UNITED STATES DISTRICT COURT EASTERN DISTRICT OF WISCONSIN
Dec 8, 2014
Case No. 14-CR-156 (E.D. Wis. Dec. 8, 2014)

Opinion

Case No. 14-CR-156

12-08-2014

UNITED STATES OF AMERICA, Plaintiff, v. DAVE ANGLIN Defendant.


DECISION AND ORDER

On December 17, 2013, a confidential informant ("CI") working with law enforcement told agents that defendant Dave Anglin planned to commit a robbery that morning. Police stopped defendant a few hours later, finding a pistol in his waistband, and the government charged him with felon in possession of a firearm in Case No. 14-CR-2. Defendant moved to suppress the gun and his post-arrest statements, arguing that the police violated his Fourth Amendment rights. Magistrate Judge Callahan held a hearing, then issued a recommendation that the motion be denied. District Judge Randa adopted the recommendation, and defendant then entered a conditional guilty plea, reserving his right to appeal the denial of his motion to suppress. That case is set for sentencing next month.

Meanwhile, in the present case the government obtained a three count indictment charging defendant with conspiring to obstruct commerce by robbery; robbery affecting commerce; and discharging a firearm during a crime of violence. Defendant again moved to suppress the evidence seized from his person on December 17, 2013, as well as his post-arrest statements. The parties agreed that Magistrate Judge Joseph, assigned to the pre-trial proceeding in this case, could rely on the record developed in Case No. 14-CR-2, as the issues were identical. Magistrate Judge Joseph also recommended that the motion be denied. Defendant objects. My review is de novo. Fed. R. Crim. P. 59(b).

I. FACTS

The facts, which are set forth in full in Magistrate Judge Joseph's report and recommendation, are essentially undisputed. I accordingly adopt those findings and present an abbreviated version herein.

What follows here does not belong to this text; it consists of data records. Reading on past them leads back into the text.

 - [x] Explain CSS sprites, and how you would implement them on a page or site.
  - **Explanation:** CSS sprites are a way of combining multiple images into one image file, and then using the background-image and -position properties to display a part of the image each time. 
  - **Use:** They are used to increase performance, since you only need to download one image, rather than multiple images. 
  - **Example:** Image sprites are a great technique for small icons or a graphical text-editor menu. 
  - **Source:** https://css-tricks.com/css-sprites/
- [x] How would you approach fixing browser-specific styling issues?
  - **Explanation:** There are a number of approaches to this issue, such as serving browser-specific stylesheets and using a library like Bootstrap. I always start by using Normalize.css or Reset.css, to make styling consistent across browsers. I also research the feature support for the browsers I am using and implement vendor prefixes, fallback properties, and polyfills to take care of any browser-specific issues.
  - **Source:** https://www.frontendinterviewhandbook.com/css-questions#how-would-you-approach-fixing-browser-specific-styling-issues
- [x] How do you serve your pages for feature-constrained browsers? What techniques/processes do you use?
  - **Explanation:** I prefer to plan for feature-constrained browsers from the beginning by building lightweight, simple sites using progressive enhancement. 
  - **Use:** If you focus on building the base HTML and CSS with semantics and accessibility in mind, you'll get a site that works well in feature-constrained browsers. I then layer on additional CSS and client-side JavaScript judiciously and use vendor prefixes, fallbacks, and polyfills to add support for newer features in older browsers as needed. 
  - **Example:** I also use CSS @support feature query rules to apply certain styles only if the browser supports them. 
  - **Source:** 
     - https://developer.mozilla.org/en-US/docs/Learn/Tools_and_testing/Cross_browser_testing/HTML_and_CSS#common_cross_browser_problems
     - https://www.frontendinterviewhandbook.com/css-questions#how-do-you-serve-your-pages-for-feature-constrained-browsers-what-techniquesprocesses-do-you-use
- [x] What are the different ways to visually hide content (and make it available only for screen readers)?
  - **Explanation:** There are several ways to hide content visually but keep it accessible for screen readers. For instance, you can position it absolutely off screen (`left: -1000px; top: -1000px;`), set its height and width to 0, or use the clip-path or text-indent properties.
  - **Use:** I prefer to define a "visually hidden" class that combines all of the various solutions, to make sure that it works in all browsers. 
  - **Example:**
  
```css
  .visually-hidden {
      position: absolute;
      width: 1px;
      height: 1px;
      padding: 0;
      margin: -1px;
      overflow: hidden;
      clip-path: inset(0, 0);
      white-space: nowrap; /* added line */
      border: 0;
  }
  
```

On December 10, 2013, the CI called ATF Agent Hankins, stating that defendant and defendant's brother Michael Anglin were trying to recruit the CI to help them commit armed robberies. Hankins and a Milwaukee police officer interviewed the CI on December 13, 2014, and the CI reported that he was currently confined with defendant in a federal halfway house (Parsons House). A criminal history query revealed that defendant was then completing a federal prison sentence for bank robbery. The CI stated that he had befriended the Anglin brothers, and that defendant was particularly eager to conduct any kind of robbery because he had no money. The CI said that the Anglins wanted him to carry a firearm that they would provide, and that on December 7 or 8, 2013, the Anglins showed him two black assault rifles located in the backseat of a silver/gray SUV driven by Michael Anglin and a Glock pistol on Michael's person. The CI stated that he had previously ridden in that SUV, traveling with the Anglins to an apartment complex where Michael Anglin said he lived; a records check showed that the Anglins' mother lived at that apartment complex, and that she owned a 2002 Acura SUV which matched the description given by the CI of the vehicle Michael Anglin drove. The CI further stated that defendant was sometimes picked up from the halfway house in a white Escalade driven by his girlfriend, "Star," and law enforcement later observed defendant getting into a vehicle matching the description the CI provided; a record check confirmed that the white Escalade was registered to "Starmiqua N. Broom" at an address on North 4th Street in Milwaukee.

On December 16, 2013, the CI again met with officers, reporting that defendant wanted to rob "something" within a couple of days. The officers instructed the CI to encourage the Anglins to show him a specific robbery target location prior to any attempt and provided the CI with a digital recording device.

On December 17, 2014, at approximately 5:00 a.m., Agent Hankins saw a text message from the CI that read, "They trying to do something in the morning what I do." Hankins called the CI, and the CI stated that defendant was determined to conduct an armed robbery that morning sometime after 8:00 a.m. when they were released from the halfway house. Hankins told the CI to go with the Anglins so that he could keep law enforcement apprised of their movements and activities.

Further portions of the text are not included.